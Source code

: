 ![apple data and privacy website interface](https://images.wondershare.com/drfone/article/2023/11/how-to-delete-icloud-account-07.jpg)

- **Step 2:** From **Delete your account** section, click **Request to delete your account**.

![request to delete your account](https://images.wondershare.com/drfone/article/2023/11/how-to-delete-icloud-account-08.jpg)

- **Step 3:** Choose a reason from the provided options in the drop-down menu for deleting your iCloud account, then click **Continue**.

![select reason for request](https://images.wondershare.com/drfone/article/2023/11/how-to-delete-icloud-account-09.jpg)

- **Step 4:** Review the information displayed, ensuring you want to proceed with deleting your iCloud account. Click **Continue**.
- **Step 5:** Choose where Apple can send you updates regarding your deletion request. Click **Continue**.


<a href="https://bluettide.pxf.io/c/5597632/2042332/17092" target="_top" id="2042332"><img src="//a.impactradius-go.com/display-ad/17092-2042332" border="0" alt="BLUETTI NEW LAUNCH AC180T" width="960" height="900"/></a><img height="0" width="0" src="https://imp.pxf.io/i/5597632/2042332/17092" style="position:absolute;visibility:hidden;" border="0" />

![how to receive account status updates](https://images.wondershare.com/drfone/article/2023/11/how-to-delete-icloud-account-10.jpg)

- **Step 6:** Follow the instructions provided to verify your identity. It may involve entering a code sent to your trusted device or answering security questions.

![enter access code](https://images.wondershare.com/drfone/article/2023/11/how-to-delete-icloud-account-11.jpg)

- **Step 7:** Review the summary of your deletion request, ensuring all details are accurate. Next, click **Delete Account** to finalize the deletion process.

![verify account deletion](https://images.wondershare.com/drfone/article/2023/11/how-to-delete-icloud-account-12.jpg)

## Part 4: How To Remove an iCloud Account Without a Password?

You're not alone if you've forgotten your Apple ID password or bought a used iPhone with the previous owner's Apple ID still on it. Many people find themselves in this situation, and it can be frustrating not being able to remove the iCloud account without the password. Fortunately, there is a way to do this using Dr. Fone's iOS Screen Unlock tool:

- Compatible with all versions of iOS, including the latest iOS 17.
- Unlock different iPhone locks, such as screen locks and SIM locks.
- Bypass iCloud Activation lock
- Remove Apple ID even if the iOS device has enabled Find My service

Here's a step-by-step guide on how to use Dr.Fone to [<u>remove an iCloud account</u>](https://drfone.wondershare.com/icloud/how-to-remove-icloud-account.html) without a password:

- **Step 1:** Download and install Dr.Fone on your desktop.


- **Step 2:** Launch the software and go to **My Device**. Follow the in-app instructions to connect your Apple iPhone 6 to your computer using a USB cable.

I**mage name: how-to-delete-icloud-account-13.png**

- _WHAT IS BEING ASKED_
Take the lines from the first line of the listing to the line containing "- **Step 5:**". Please print them exactly, ends included, with nothing else.

- _TASK RESULT_
Source code

: ![apple data and privacy website interface](https://images.wondershare.com/drfone/article/2023/11/how-to-delete-icloud-account-07.jpg)

- **Step 2:** From **Delete your account** section, click **Request to delete your account**.

![request to delete your account](https://images.wondershare.com/drfone/article/2023/11/how-to-delete-icloud-account-08.jpg)

- **Step 3:** Choose a reason from the provided options in the drop-down menu for deleting your iCloud account, then click **Continue**.

![select reason for request](https://images.wondershare.com/drfone/article/2023/11/how-to-delete-icloud-account-09.jpg)

- **Step 4:** Review the information displayed, ensuring you want to proceed with deleting your iCloud account. Click **Continue**.
- **Step 5:** Choose where Apple can send you updates regarding your deletion request. Click **Continue**.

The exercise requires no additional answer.